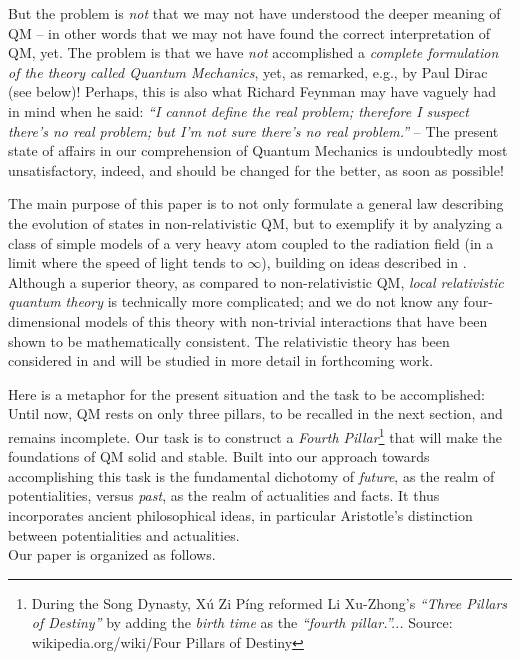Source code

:\documentclass[12pt]{article}
\begin{document}
But the problem is \textit{not} that we may not have understood the deeper meaning of QM -- in other words that we may not 
have found the correct interpretation of QM, yet. The problem is that we have \textit{not} accomplished a \textit{complete 
formulation of the theory called Quantum Mechanics}, yet, as remarked, e.g., by {Paul Dirac} (see 
below)!  Perhaps, this is also what {Richard Feynman} may have vaguely had in mind when he said: 
\textit{``I cannot define the real problem; therefore I suspect there's no real problem; but I'm not sure there's no real problem.''} 
-- The present state of affairs in our comprehension of Quantum Mechanics is undoubtedly most unsatisfactory, 
indeed, and should be changed for the better, as soon as possible! 

The main purpose of this paper is to not only formulate a general law describing the evolution of states in non-relativistic QM, 
but to exemplify it by analyzing a class of simple models of a very heavy atom coupled to the radiation field (in a limit where 
the speed of light tends to $\infty$), building on ideas described in \cite{F-Schub, BFS, Fr1, LMU-19}.  Although a superior theory, 
as compared to non-relativistic QM, \textit{local relativistic quantum theory} is  technically more complicated; and we do  
not  know any four-dimensional models of this theory with non-trivial interactions that have been shown to be mathematically 
consistent. The relativistic theory has been considered in \cite{Fr2} and will be studied in more detail in forthcoming work.

Here is a metaphor for the present situation and the task to be accomplished: Until now, QM rests on  only 
three pillars, to be recalled in the next section, and remains incomplete. Our task is to construct a \textit{Fourth Pillar}\footnote{During the Song Dynasty, X\'u Zi Píng reformed Li Xu-Zhong's \textit{``Three Pillars of Destiny''} by adding the \textit{birth time} as the \textit{``fourth pillar.''...} Source: wikipedia.org/wiki/Four Pillars of Destiny} that will 
make the foundations of QM solid and stable. Built into our approach towards accomplishing this task is the fundamental 
dichotomy of \textit{future}, as the realm of potentialities, versus \textit{past}, as the realm of actualities 
and facts. It thus incorporates ancient philosophical ideas, in particular {Aristotle'}s distinction 
between potentialities and actualities.\\

Our paper is organized as follows.\\
\end{document}
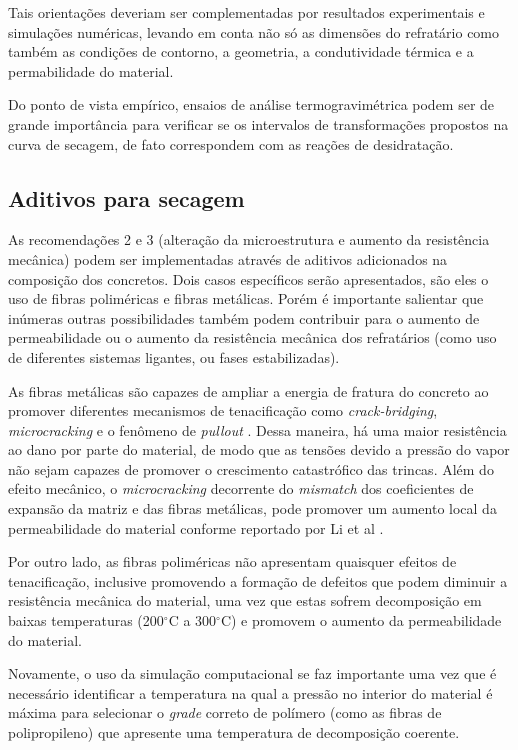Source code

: Tais orientações deveriam ser complementadas por resultados experimentais e
simulações numéricas, levando em conta não só as dimensões do refratário como
também as condições de contorno, a geometria, a condutividade térmica e a
permabilidade do material.

Do ponto de vista empírico, ensaios de análise termogravimétrica podem ser de
grande importância para verificar se os intervalos de transformações propostos
na curva de secagem, de fato correspondem com as reações de desidratação.

\subsection{Aditivos para secagem}
As recomendações 2 e 3 (alteração da microestrutura e aumento da resistência
mecânica) podem ser implementadas através de aditivos adicionados na composição
dos concretos. Dois casos específicos serão apresentados, são eles o uso de
fibras poliméricas e fibras metálicas. Porém é importante salientar que inúmeras
outras possibilidades também podem contribuir para o aumento de permeabilidade
ou o aumento da resistência mecânica dos refratários (como uso de diferentes
sistemas ligantes, ou fases estabilizadas).

As fibras metálicas são capazes de ampliar a energia de fratura do concreto ao
promover diferentes mecanismos de tenacificação como {\it crack-bridging}, {\it
  microcracking} e o fenômeno de {\it pullout} \cite{da2015refractory}. Dessa
maneira, há uma maior resistência ao dano por parte do material, de modo que as
tensões devido a pressão do vapor não sejam capazes de promover o crescimento
catastrófico das trincas. Além do efeito mecânico, o {\it microcracking}
decorrente do {\it mismatch} dos coeficientes de expansão da matriz e das fibras
metálicas, pode promover um aumento local da permeabilidade do material conforme
reportado por Li et al \cite{li2019}.

Por outro lado, as fibras poliméricas não apresentam quaisquer efeitos de
tenacificação, inclusive promovendo a formação de defeitos que podem diminuir a
resistência mecânica do material, uma vez que estas sofrem decomposição em
baixas temperaturas (200$^\circ$C a 300$^\circ$C) e promovem o aumento da
permeabilidade do material.

Novamente, o uso da simulação computacional se faz importante uma vez que é
necessário identificar a temperatura na qual a pressão no interior do material é
máxima para selecionar o {\it grade} correto de polímero (como as fibras de
polipropileno) que apresente uma temperatura de decomposição coerente.

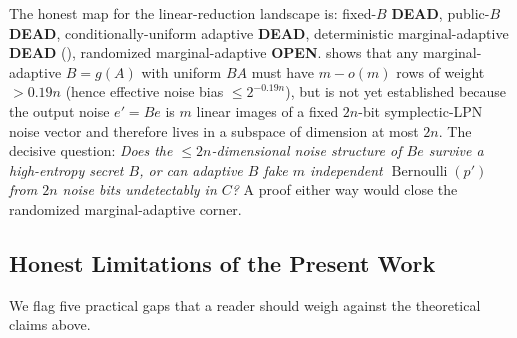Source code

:\documentclass[11pt,a4paper]{article}
\theoremstyle{plain}
\theoremstyle{definition}
\begin{document}
\begin{enumerate}
The honest map for the linear-reduction landscape is: fixed-$B$ \textbf{DEAD}, public-$B$ \textbf{DEAD}, conditionally-uniform adaptive \textbf{DEAD}, deterministic marginal-adaptive \textbf{DEAD} (), randomized marginal-adaptive \textbf{OPEN}.   shows that any marginal-adaptive $B=g(A)$ with uniform $BA$ must have $m-o(m)$ rows of weight $>0.19n$ (hence effective noise bias $\le 2^{-0.19n}$), but  is not yet established because the output noise $e'=Be$ is $m$ linear images of a fixed $2n$-bit symplectic-LPN noise vector and therefore lives in a subspace of dimension at most $2n$.  The decisive question: \emph{Does the $\le 2n$-dimensional noise structure of $Be$ survive a high-entropy secret $B$, or can adaptive $B$ fake $m$ independent $\operatorname{Bernoulli}(p')$ from $2n$ noise bits undetectably in $C$?}  A proof either way would close the randomized marginal-adaptive corner.
\end{enumerate}

\subsection{Honest Limitations of the Present Work}
\label{subsec:limitations}

We flag five practical gaps that a reader should weigh against the theoretical claims above.
\end{document}
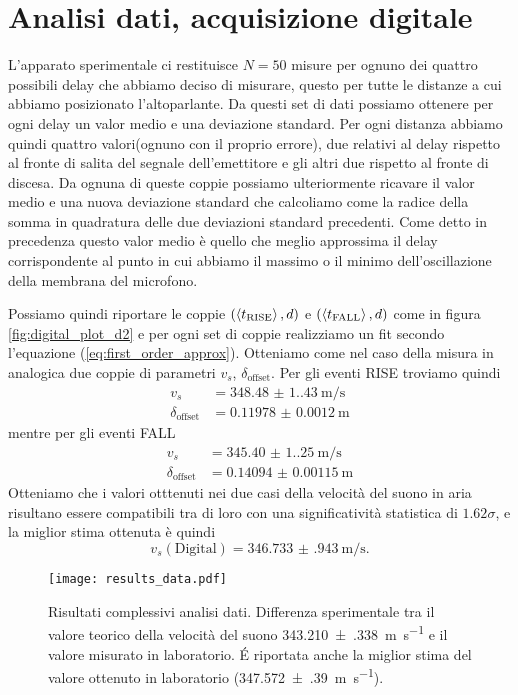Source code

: \documentclass[
    rmp,
    reprint, 
    superscriptaddress, 
    altaffilletter, 
    amsmath, 
    amssymb, 
    a4paper,
    varvw]{revtex4-2}
\begin{document}
\section{Analisi dati, acquisizione digitale}

L'apparato sperimentale ci restituisce $N=50$ misure per ognuno dei quattro possibili delay che abbiamo deciso di misurare, questo per tutte le distanze a cui abbiamo posizionato l'altoparlante. Da questi set di dati possiamo ottenere per ogni delay un valor medio e una deviazione standard. Per ogni distanza abbiamo quindi quattro valori(ognuno con il proprio errore), due relativi al delay rispetto al fronte di salita del segnale dell'emettitore e gli altri due rispetto al fronte di discesa. Da ognuna di queste coppie possiamo ulteriormente ricavare il valor medio e una nuova deviazione standard che calcoliamo come la radice della somma in quadratura delle due deviazioni standard precedenti. Come detto in precedenza questo valor medio è quello che meglio approssima il delay corrispondente al punto in cui abbiamo il massimo o il minimo dell'oscillazione della membrana del microfono. 

Possiamo quindi riportare le coppie $(\expval{t_\text{RISE}}, d)$ e $(\expval{t_\text{FALL}}, d)$ come in figura \ref{fig:digital_plot_d2} e per ogni set di coppie realizziamo un fit secondo l'equazione (\ref{eq:first_order_approx}). Otteniamo come nel caso della misura in analogica due coppie di parametri $v_s$, $\delta_\text{offset}$.
Per gli eventi RISE troviamo quindi
\begin{align*}
    v_s &= \SI{348.48(1.43)}{\metre\per\second} \\
    \delta_\text{offset} &= \SI{0.11978(120)}{\metre}
\end{align*}
mentre per gli eventi FALL
\begin{align*}
    v_s &= \SI{345.40(1.25)}{\metre\per\second} \\
    \delta_\text{offset} &= \SI{0.14094(115)}{\metre}
\end{align*}
Otteniamo che i valori otttenuti nei due casi della velocità del suono in aria risultano essere compatibili tra di loro con una significatività statistica di $1.62\sigma$, e la miglior stima ottenuta è quindi \[v_s(\text{Digital}) = \SI{346.733(943)}{\metre\per\second}.\]


\begin{figure}
    \centering
    \texttt{[image: results\_data.pdf]}
    \caption{Risultati complessivi analisi dati. Differenza sperimentale tra il valore teorico della velocità del suono \SI{343.210(338)}{\metre\per\second} e il valore misurato in laboratorio. \'E riportata anche la miglior stima del valore ottenuto in laboratorio (\SI{347.572(390)}{\metre\per\second}).}\label{fig:results}
\end{figure}
\end{document}
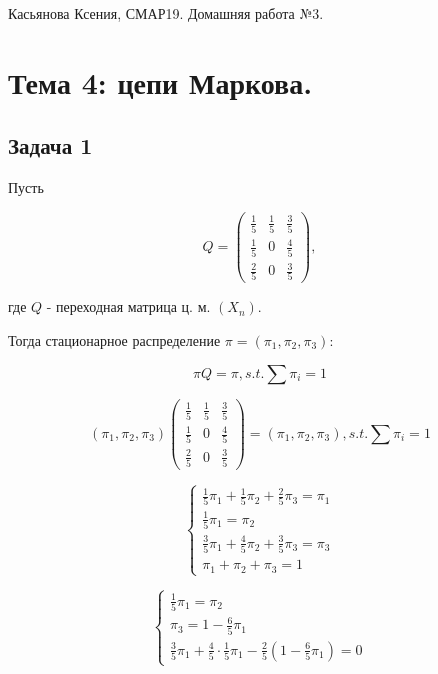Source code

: \documentclass[a4paper,12pt]{article} %
\begin{document}
{ Касьянова Ксения, СМАР19. Домашняя работа №3. }

\noindent\makebox[\linewidth]{\rule{\textwidth}{0.4pt}}


\section*{Тема 4: цепи Маркова.}
\subsection*{Задача 1}

Пусть

$$Q=\left(\begin{matrix}
\frac{1}{5} & \frac{1}{5} & \frac{3}{5} \\
\frac{1}{5} & 0 & \frac{4}{5} \\
\frac{2}{5} & 0 & \frac{3}{5}
\end{matrix}\right),$$

где $Q$ - переходная матрица ц. м.  $(X_n)$. 

Тогда стационарное распределение $\pi=\left(\pi_{1}, \pi_{2}, \pi_{3}\right)$:

$$\pi Q=\pi, s.t. \sum \pi_i = 1 $$


$$\left(\pi_{1}, \pi_{2}, \pi_{3}\right)\left(\begin{array}{ccc}
\frac{1}{5} & \frac{1}{5} & \frac{3}{5} \\
\frac{1}{5} & 0 & \frac{4}{5} \\
\frac{2}{5} & 0 & \frac{3}{5}
\end{array}\right)=\left(\pi_{1}, \pi_{2}, \pi_{3}\right), s.t. \sum \pi_i = 1 $$


$$\left\{\begin{array}{l}
\frac{1}{5} \pi_{1}+\frac{1}{5} \pi_{2}+\frac{2}{5} \pi_{3}=\pi_{1} \\
\frac{1}{5} \pi_{1}=\pi_{2} \\
\frac{3}{5} \pi_{1}+\frac{4}{5} \pi_{2}+\frac{3}{5} \pi_{3}=\pi_{3}\\
\pi_{1}+\pi_{2}+\pi_{3}=1
\end{array}\right.$$

$$\left\{\begin{array}{l}
\frac{1}{5} \pi_{1}=\pi_{2} \\
\pi_{3}=1 - \frac{6}{5} \pi_{1}\\
\frac{3}{5} \pi_{1}+\frac{4}{5} \cdot \frac{1}{5} \pi_{1}-\frac{2}{5} (1 - \frac{6}{5} \pi_{1} )=0
\end{array}\right.$$
\end{document}

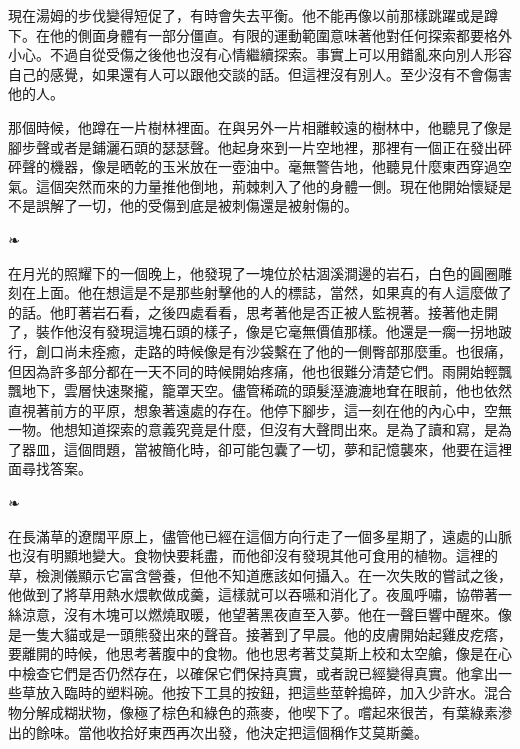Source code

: \documentclass[10pt]{article}
\begin{document}
現在湯姆的步伐變得短促了，有時會失去平衡。他不能再像以前那樣跳躍或是蹲下。在他的側面身體有一部分僵直。有限的運動範圍意味著他對任何探索都要格外小心。不過自從受傷之後他也沒有心情繼續探索。事實上可以用錯亂來向別人形容自己的感覺，如果還有人可以跟他交談的話。但這裡沒有別人。至少沒有不會傷害他的人。

那個時候，他蹲在一片樹林裡面。在與另外一片相離較遠的樹林中，他聽見了像是腳步聲或者是鋪灑石頭的瑟瑟聲。他起身來到一片空地裡，那裡有一個正在發出砰砰聲的機器，像是晒乾的玉米放在一壺油中。毫無警告地，他聽見什麼東西穿過空氣。這個突然而來的力量推他倒地，荊棘刺入了他的身體一側。現在他開始懷疑是不是誤解了一切，他的受傷到底是被刺傷還是被射傷的。

\begin{center}❧\end{center}

在月光的照耀下的一個晚上，他發現了一塊位於枯涸溪澗邊的岩石，白色的圓圈雕刻在上面。他在想這是不是那些射擊他的人的標誌，當然，如果真的有人這麼做了的話。他盯著岩石看，之後四處看看，思考著他是否正被人監視著。接著他走開了，裝作他沒有發現這塊石頭的樣子，像是它毫無價值那樣。他還是一瘸一拐地跛行，創口尚未痊癒，走路的時候像是有沙袋繫在了他的一側臀部那麼重。也很痛，但因為許多部分都在一天不同的時候開始疼痛，他也很難分清楚它們。雨開始輕飄飄地下，雲層快速聚攏，籠罩天空。儘管稀疏的頭髮溼漉漉地耷在眼前，他也依然直視著前方的平原，想象著遠處的存在。他停下腳步，這一刻在他的內心中，空無一物。他想知道探索的意義究竟是什麼，但沒有大聲問出來。是為了讀和寫，是為了器皿，這個問題，當被簡化時，卻可能包囊了一切，夢和記憶襲來，他要在這裡面尋找答案。

\begin{center}❧\end{center}

在長滿草的遼闊平原上，儘管他已經在這個方向行走了一個多星期了，遠處的山脈也沒有明顯地變大。食物快要耗盡，而他卻沒有發現其他可食用的植物。這裡的草，檢測儀顯示它富含營養，但他不知道應該如何攝入。在一次失敗的嘗試之後，他做到了將草用熱水煨軟做成羹，這樣就可以吞嚥和消化了。夜風呼嘯，協帶著一絲涼意，沒有木塊可以燃燒取暖，他望著黑夜直至入夢。他在一聲巨響中醒來。像是一隻大貓或是一頭熊發出來的聲音。接著到了早晨。他的皮膚開始起雞皮疙瘩，要離開的時候，他思考著腹中的食物。他也思考著艾莫斯上校和太空艙，像是在心中檢查它們是否仍然存在，以確保它們保持真實，或者說已經變得真實。他拿出一些草放入臨時的塑料碗。他按下工具的按鈕，把這些莖幹搗碎，加入少許水。混合物分解成糊狀物，像極了棕色和綠色的燕麥，他喫下了。嚐起來很苦，有葉綠素滲出的餘味。當他收拾好東西再次出發，他決定把這個稱作艾莫斯羹。
\end{document}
++++++++++
Activity — Your answer must consist of every line from the listing that holds the string "decomposição".

Response —
resistência mecânica do material, uma vez que estas sofrem decomposição em
polipropileno) que apresente uma temperatura de decomposição coerente.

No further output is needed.